= Beginning of Section =
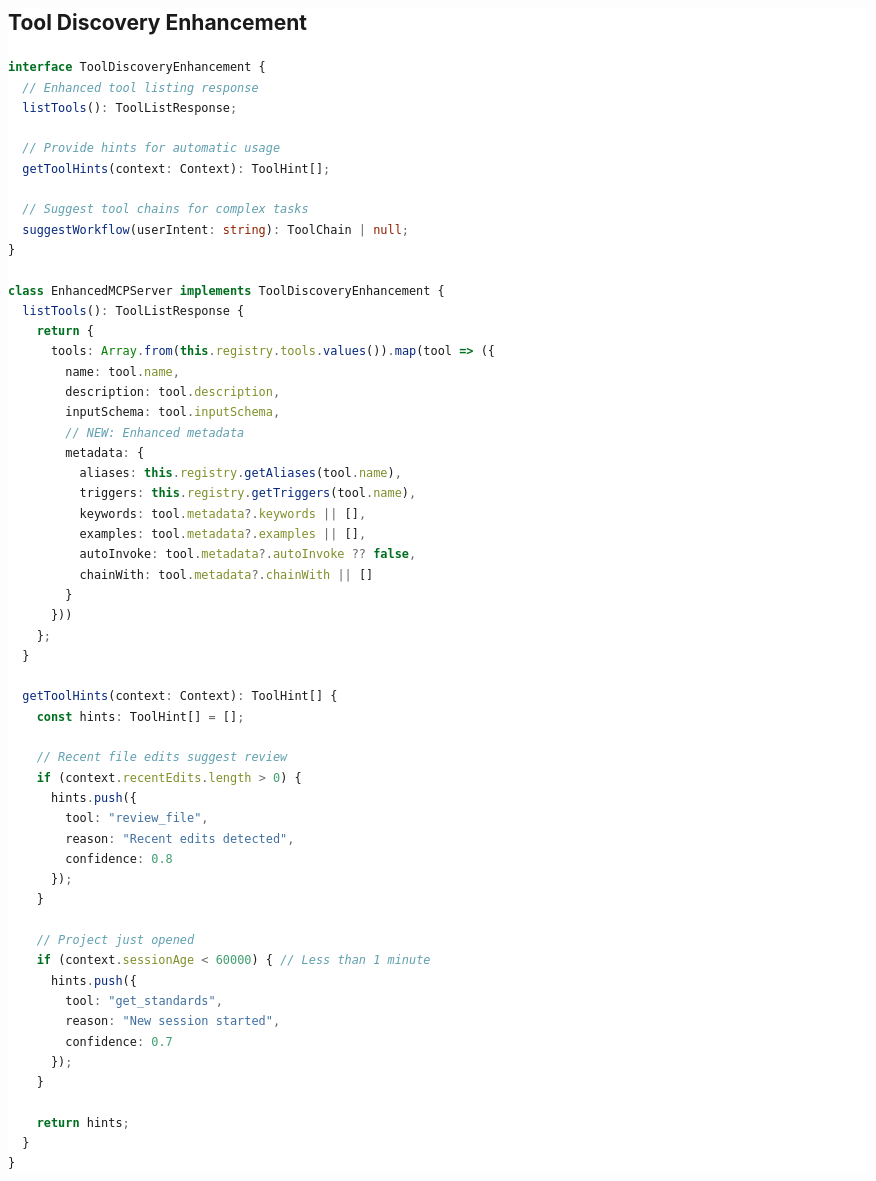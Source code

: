 ## Tool Discovery Enhancement

```typescript
interface ToolDiscoveryEnhancement {
  // Enhanced tool listing response
  listTools(): ToolListResponse;
  
  // Provide hints for automatic usage
  getToolHints(context: Context): ToolHint[];
  
  // Suggest tool chains for complex tasks
  suggestWorkflow(userIntent: string): ToolChain | null;
}

class EnhancedMCPServer implements ToolDiscoveryEnhancement {
  listTools(): ToolListResponse {
    return {
      tools: Array.from(this.registry.tools.values()).map(tool => ({
        name: tool.name,
        description: tool.description,
        inputSchema: tool.inputSchema,
        // NEW: Enhanced metadata
        metadata: {
          aliases: this.registry.getAliases(tool.name),
          triggers: this.registry.getTriggers(tool.name),
          keywords: tool.metadata?.keywords || [],
          examples: tool.metadata?.examples || [],
          autoInvoke: tool.metadata?.autoInvoke ?? false,
          chainWith: tool.metadata?.chainWith || []
        }
      }))
    };
  }
  
  getToolHints(context: Context): ToolHint[] {
    const hints: ToolHint[] = [];
    
    // Recent file edits suggest review
    if (context.recentEdits.length > 0) {
      hints.push({
        tool: "review_file",
        reason: "Recent edits detected",
        confidence: 0.8
      });
    }
    
    // Project just opened
    if (context.sessionAge < 60000) { // Less than 1 minute
      hints.push({
        tool: "get_standards",
        reason: "New session started",
        confidence: 0.7
      });
    }
    
    return hints;
  }
}
```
= End of Section =
__Prompt__: From the entries above, show each line that includes the string "getToolHints".

__Response area__:
  getToolHints(context: Context): ToolHint[];
  getToolHints(context: Context): ToolHint[] {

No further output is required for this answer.